Il programma di Quantitative Easing della Bce si interrompe a settembre, ma la Federal Reserve dal canto suo ha già iniziato a ridurre il suo bilancio monstre da 4.500 miliardi di dollari. La settimana scorsa la banca centrale Usa lo ha ridotto di 22 miliardi, il taglio più ampio finora.
Entro la fine del 2018, se Jerome Powell seguirà la strategia avviata da chi l’ha preceduto, quella somma raggiungerà i 600 miliardi. Gli errori commessi da Ben Bernanke e Janet Yellen, criticati da Rickards per avere ripetuto gli stessi errori commessi da Alan Greenspan nel 2005-2006, potrebbero costare caro ai mercati.
Greenspan ha lasciato i tassi di interesse su livelli bassi troppo a lungo, alimentando una bolla nel mercato immobiliare residenziale che ha contribuito alla crisi finanziaria del 2008. La Bce e la Banca del Giappone, intanto, hanno smesso di espandere la durata o potenziare la gittata dei loro piani di acquisto di titoli sui mercati.
Tutte le banche centrali del mondo si apprestano ad alzare il costo del denaro, con Banca d’Inghilterra e Fed che stanno già implementando questi piani. Intanto le paure di un ritorno dell’inflazione in Usa sono state una delle cause del “fast crash“, come lo chiamano in America, dei mercati di venerdì e lunedì. Il Dow Jones ha perso l’8,5% dai massimi di sempre.
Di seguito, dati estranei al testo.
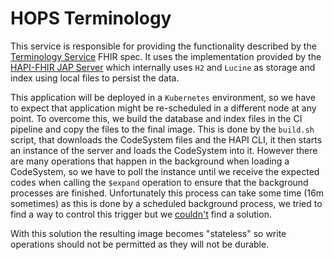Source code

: # HOPS Terminology

This service is responsible for providing the functionality described by the [Terminology Service](https://www.hl7.org/fhir/terminology-service.html) FHIR spec. It uses the implementation provided by the [HAPI-FHIR JAP Server](https://hapifhir.io/hapi-fhir/docs/server_jpa/introduction.html) which internally uses `H2` and `Lucine` as storage and index using local files to persist the data. 

This application will be deployed in a `Kubernetes` environment, so we have to expect that application might be re-scheduled in a different node at any point. To overcome this, we build the database and index files in the CI pipeline and copy the files to the final image. This is done by the `build.sh` script, that downloads the CodeSystem files and the HAPI CLI, it then starts an instance of the server and loads the CodeSystem into it. However there are many operations that happen in the background when loading a CodeSystem, so we have to poll the instance until we receive the expected codes when calling the `$expand` operation to ensure that the background processes are finished. Unfortunately this process can take some time (16m sometimes) as this is done by a scheduled background process, we tried to find a way to control this trigger but we [couldn't](https://chat.fhir.org/#narrow/stream/179167-hapi/topic/hapi-fhir-jpaserver-starter.20ValueSet.20.24expand) find a solution.

With this solution the resulting image becomes "stateless" so write operations should not be permitted as they will not be durable.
Ridurre le iniezioni di denaro e imporre strette monetarie viene considerata la corretta politica monetaria se l’inflazione è fuori controllo. Ma anche se i prezzi al consumo hanno iniziato a rimbalzare, l’inflazione è ancora tiepida. “A essersi gonfiati oltre misure non sono i prezzi al consumo bensì i prezzi delle asset class finanziarie”, ricorda Rickards.
Senza le misure di sostegno monetario straordinario delle banche centrali, il valore di azioni, bond e immobiliare è destinato a implodere. Il problema è che quando i mercati sono nel panico i cali possono sfuggire dal controllo e portare a una crisi di liquidità grave come quella visto nel 2008.